The quality of evidencce is downgraded by imprecise results (few patients and wide confidencce intervals).
A Cochrane review included 50 studies with a total of 1 916 adult subjects with 39 different treatments for pruritus in 4 different patient groups: uraemic pruritus (n=1 574), cholestatic pruritus caused by hepatobiliary diseases (n=276), pruritus associated with malignancies (n=26), and pruritus as a symptom associated with HIV (n=40). Only one study specifically researched patients treated in palliative care units or palliative care settings.

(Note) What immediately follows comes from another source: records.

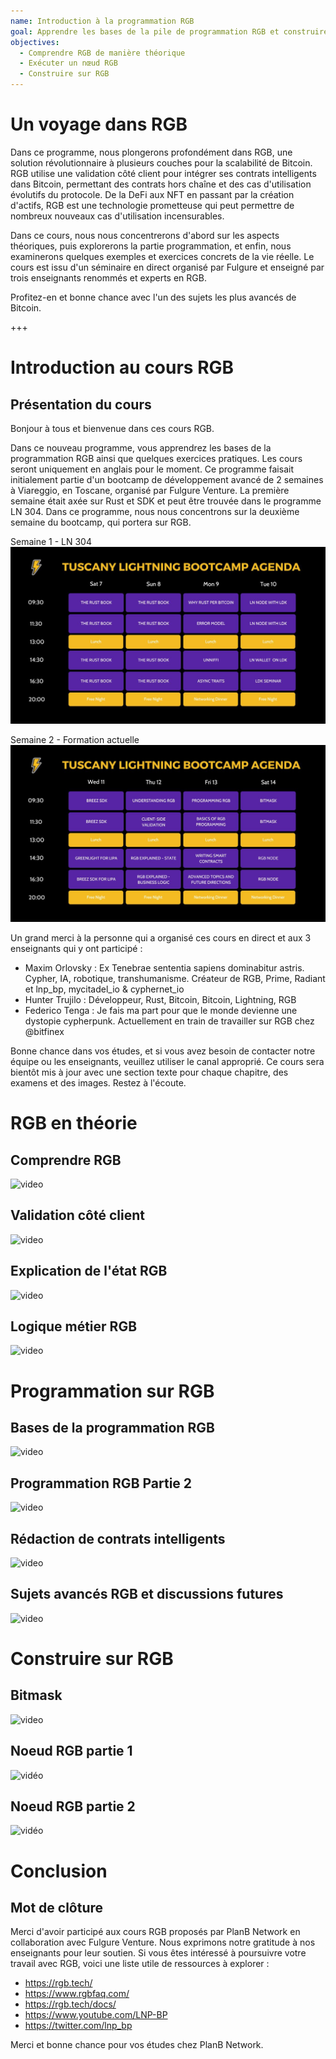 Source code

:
 ```yaml
---
name: Introduction à la programmation RGB
goal: Apprendre les bases de la pile de programmation RGB et construire vos premières applications RGB
objectives:
  - Comprendre RGB de manière théorique
  - Exécuter un nœud RGB
  - Construire sur RGB
---
```


# Un voyage dans RGB

Dans ce programme, nous plongerons profondément dans RGB, une solution révolutionnaire à plusieurs couches pour la scalabilité de Bitcoin. RGB utilise une validation côté client pour intégrer ses contrats intelligents dans Bitcoin, permettant des contrats hors chaîne et des cas d'utilisation évolutifs du protocole. De la DeFi aux NFT en passant par la création d'actifs, RGB est une technologie prometteuse qui peut permettre de nombreux nouveaux cas d'utilisation incensurables.

Dans ce cours, nous nous concentrerons d'abord sur les aspects théoriques, puis explorerons la partie programmation, et enfin, nous examinerons quelques exemples et exercices concrets de la vie réelle. Le cours est issu d'un séminaire en direct organisé par Fulgure et enseigné par trois enseignants renommés et experts en RGB.

Profitez-en et bonne chance avec l'un des sujets les plus avancés de Bitcoin.

+++

# Introduction au cours RGB

## Présentation du cours

Bonjour à tous et bienvenue dans ces cours RGB.

Dans ce nouveau programme, vous apprendrez les bases de la programmation RGB ainsi que quelques exercices pratiques. Les cours seront uniquement en anglais pour le moment. Ce programme faisait initialement partie d'un bootcamp de développement avancé de 2 semaines à Viareggio, en Toscane, organisé par Fulgure Venture. La première semaine était axée sur Rust et SDK et peut être trouvée dans le programme LN 304. Dans ce programme, nous nous concentrons sur la deuxième semaine du bootcamp, qui portera sur RGB.

Semaine 1 - LN 304
![image](assets\Image\1.jpg)

Semaine 2 - Formation actuelle
![image](assets\Image\2.jpg)

Un grand merci à la personne qui a organisé ces cours en direct et aux 3 enseignants qui y ont participé :

- Maxim Orlovsky : Ex Tenebrae sententia sapiens dominabitur astris. Cypher, IA, robotique, transhumanisme. Créateur de RGB, Prime, Radiant et lnp_bp, mycitadel_io & cyphernet_io
- Hunter Trujilo : Développeur, Rust, Bitcoin, Bitcoin, Lightning, RGB
- Federico Tenga : Je fais ma part pour que le monde devienne une dystopie cypherpunk. Actuellement en train de travailler sur RGB chez @bitfinex

Bonne chance dans vos études, et si vous avez besoin de contacter notre équipe ou les enseignants, veuillez utiliser le canal approprié. Ce cours sera bientôt mis à jour avec une section texte pour chaque chapitre, des examens et des images. Restez à l'écoute.

# RGB en théorie

## Comprendre RGB

![video](https://youtu.be/AF2XbifPGXM)

## Validation côté client

![video](https://youtu.be/FS6PDprWl5Q)

## Explication de l'état RGB

![video](https://youtu.be/tmAVdyXGmj4)

## Logique métier RGB

![video](https://youtu.be/lUTjeuM0oTA)

# Programmation sur RGB

## Bases de la programmation RGB

![video](https://youtu.be/Uo1UoxiImsI)

## Programmation RGB Partie 2

![video](https://youtu.be/sVoKIi-1XbY)

## Rédaction de contrats intelligents

![video](https://youtu.be/GRwS-NvWF3I)

## Sujets avancés RGB et discussions futures

![video](https://youtu.be/mqCupTlDbA0)

# Construire sur RGB

## Bitmask

![video](https://youtu.be/nbUtV8GOR_U)
## Noeud RGB partie 1 
![vidéo](https://youtu.be/5iAhsgCSL3U)

## Noeud RGB partie 2

![vidéo](https://youtu.be/piQQH4Q2nr0)


# Conclusion 

## Mot de clôture

Merci d'avoir participé aux cours RGB proposés par PlanB Network en collaboration avec Fulgure Venture. Nous exprimons notre gratitude à nos enseignants pour leur soutien. Si vous êtes intéressé à poursuivre votre travail avec RGB, voici une liste utile de ressources à explorer :

- https://rgb.tech/
- https://www.rgbfaq.com/
- https://rgb.tech/docs/
- https://www.youtube.com/LNP-BP
- https://twitter.com/lnp_bp

Merci et bonne chance pour vos études chez PlanB Network.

Twenty-six patients were included in the study; 17 of them had solid tumors, 4 had hematological malignancies and 5 had various nonmalignant or idiopathic conditions. In this randomised, controlled, cross-over study, a selective serotonin reuptake inhibitor (SSRI) paroxetine 20 mg showed an antipruritic effect and increased patient satisfaction compared to placebo. Participants treated with paroxetine suffered slightly more from nausea and sleepiness but not from vomiting (table ).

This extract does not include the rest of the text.